Tendulkar was not amused and he made his displeasure clear and he has also spoken about how he was among the first to shake hands with the Australian team after the Sydney defeat as it is now pretty much standard to see teams lining up at the end of a game and shaking hands with each other. So that accusation does not hold water. It is not simply shaking hands after a game that is important but to acknowledge during the game a good performance that tells if one is a good sportsman or not. How many Australians clap when an Indian batsman gets to a fifty or for that matter even when a century is reached? So does that make them unsporting or just hard cricketers as they like to call themselves? Applauding the opposition player when he reaches the landmarks of fifty or century does not make anybody less hard but the Australians are pretty economical with any applause as they seem to believe it takes away from the cutting edge of their game. So should the Indians complain? No. They will not, simply because it makes absolutely no difference if the Aussies applaud or not for the rest of the crowd claps anyway and more importantly, the dressing room is standing up in appreciation which means more for a cricketer than anything else. As for shaking hands at the end of the game, it is understandable if the Indians are wary of doing so with some of the Australians who have a habit of spitting on their palms before every ball. So it could simply be a hygiene issue and nothing else.

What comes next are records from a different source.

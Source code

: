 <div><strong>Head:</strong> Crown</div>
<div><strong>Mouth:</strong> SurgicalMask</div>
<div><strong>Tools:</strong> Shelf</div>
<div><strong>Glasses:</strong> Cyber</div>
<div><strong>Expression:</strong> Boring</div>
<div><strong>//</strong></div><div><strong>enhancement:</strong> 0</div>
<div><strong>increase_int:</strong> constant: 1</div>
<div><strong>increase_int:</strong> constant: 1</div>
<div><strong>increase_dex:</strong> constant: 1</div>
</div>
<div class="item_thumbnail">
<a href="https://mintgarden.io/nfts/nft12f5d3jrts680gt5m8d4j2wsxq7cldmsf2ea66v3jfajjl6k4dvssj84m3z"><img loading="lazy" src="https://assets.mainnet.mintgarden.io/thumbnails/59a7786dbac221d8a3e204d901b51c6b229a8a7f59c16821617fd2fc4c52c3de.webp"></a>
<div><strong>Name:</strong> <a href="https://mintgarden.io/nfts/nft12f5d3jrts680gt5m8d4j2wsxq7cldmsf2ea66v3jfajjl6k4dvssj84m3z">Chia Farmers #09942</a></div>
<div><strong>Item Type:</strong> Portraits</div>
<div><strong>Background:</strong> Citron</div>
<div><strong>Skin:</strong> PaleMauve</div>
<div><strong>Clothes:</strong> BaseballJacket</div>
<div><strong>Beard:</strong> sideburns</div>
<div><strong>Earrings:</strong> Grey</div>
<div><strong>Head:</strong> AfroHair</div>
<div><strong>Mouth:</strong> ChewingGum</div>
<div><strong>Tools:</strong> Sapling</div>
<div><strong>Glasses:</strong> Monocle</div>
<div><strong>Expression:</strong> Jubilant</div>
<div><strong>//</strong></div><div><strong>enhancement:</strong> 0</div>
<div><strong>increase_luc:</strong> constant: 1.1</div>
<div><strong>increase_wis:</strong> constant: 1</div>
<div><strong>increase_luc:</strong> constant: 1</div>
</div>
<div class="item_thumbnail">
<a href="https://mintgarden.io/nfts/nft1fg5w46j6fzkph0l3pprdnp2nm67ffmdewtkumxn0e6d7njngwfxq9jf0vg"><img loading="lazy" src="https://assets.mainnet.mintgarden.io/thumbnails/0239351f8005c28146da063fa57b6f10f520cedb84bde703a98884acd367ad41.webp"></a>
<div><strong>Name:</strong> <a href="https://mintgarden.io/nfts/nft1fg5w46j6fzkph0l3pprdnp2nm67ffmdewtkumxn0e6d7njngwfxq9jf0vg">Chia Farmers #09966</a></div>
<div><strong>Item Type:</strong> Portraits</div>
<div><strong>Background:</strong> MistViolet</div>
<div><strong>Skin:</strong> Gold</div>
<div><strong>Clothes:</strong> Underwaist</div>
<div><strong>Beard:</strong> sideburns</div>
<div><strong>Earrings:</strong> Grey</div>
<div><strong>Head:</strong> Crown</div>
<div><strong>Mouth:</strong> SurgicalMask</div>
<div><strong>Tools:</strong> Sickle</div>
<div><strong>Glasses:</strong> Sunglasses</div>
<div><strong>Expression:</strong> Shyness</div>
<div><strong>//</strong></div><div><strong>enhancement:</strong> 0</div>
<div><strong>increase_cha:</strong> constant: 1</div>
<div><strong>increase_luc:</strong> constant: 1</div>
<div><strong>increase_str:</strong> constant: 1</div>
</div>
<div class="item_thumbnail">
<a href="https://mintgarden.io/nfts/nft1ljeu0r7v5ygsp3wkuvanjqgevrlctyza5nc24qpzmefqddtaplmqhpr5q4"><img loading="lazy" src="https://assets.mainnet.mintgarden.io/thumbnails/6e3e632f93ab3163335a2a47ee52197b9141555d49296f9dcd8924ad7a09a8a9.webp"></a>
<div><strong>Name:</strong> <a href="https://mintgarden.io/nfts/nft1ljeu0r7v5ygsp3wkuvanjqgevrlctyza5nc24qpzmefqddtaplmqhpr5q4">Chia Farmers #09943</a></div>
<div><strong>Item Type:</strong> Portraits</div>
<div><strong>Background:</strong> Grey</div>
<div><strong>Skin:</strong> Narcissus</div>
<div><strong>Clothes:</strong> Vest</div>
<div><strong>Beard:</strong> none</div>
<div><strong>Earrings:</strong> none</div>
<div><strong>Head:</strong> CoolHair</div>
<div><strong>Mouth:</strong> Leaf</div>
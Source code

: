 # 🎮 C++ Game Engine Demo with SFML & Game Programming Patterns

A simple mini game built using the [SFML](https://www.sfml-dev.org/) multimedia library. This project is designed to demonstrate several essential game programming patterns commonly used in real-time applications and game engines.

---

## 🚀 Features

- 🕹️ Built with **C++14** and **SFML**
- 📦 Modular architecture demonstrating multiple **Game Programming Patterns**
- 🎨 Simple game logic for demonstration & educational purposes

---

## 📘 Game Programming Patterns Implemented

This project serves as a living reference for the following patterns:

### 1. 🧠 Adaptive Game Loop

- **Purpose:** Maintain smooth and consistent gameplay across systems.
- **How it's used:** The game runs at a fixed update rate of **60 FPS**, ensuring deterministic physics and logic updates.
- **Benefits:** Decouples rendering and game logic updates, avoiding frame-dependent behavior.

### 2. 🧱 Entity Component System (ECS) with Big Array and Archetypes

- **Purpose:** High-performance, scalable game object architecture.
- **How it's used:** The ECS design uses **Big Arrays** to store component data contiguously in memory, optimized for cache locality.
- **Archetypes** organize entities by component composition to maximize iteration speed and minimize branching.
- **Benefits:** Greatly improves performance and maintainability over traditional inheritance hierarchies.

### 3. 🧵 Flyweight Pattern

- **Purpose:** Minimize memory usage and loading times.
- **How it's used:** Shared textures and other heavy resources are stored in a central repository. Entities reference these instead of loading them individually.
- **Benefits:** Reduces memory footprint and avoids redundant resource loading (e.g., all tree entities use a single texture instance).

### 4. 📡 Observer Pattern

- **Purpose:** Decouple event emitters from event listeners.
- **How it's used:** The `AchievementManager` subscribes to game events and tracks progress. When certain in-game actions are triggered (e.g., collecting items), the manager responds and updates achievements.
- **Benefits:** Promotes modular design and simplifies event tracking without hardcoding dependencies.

What was more interesting is the revelation in the book that the relationship between Gilchrist and Shane Warne was not exactly all warmth and smiles when they were playing particularly at the start of Gilchrist's international career after he received some unkind verbals from the legspinner. Gilchrist reveals that Warne called him a licker suggesting that it was because of that practice that Gilly won a place as a wicketkeeper ahead of Warne's pal Darren Berry when Ian Healy called it quits. This was during the Australian domestic games and it brings starkly to the fore the evils of sledging. If this kind of bad feeling can happen in Australia where they claim sledging is part of the game just imagine how it must feel for other teams who simply play the game with bat and ball and not the mouth. All those verbals liberally sprinkled with some of the choicest of abuses may make a player feel all macho but at the end of the day its runs and wickets and catches and not smart lines that make a player known and remembered in the game.

Cricket is a game that is played among only a handful of countries especially at the top level and that's why it's important that administrators of all the boards emphasise to their players that playing the game hard can be done without the despicable practice of verbal intimidation in order to achieve that hideous term "mental disintegration" of the opponents. Mental disintegration can be achieved by playing a brand of cricket that makes the opposition look and feel hopeless and without using the kind of language that would invite a physical retort anywhere other than on a cricket field. Mind you, seeing the way players have squared up to each other in the recent series that day may well be seen on the field which will be unfortunate indeed.

Cricket used to be called the gentleman's game and the term 'it's not cricket' was enough to convey that a wrong had been done. How about going back to those days gentlemen? Or is that word no longer applicable to modern players?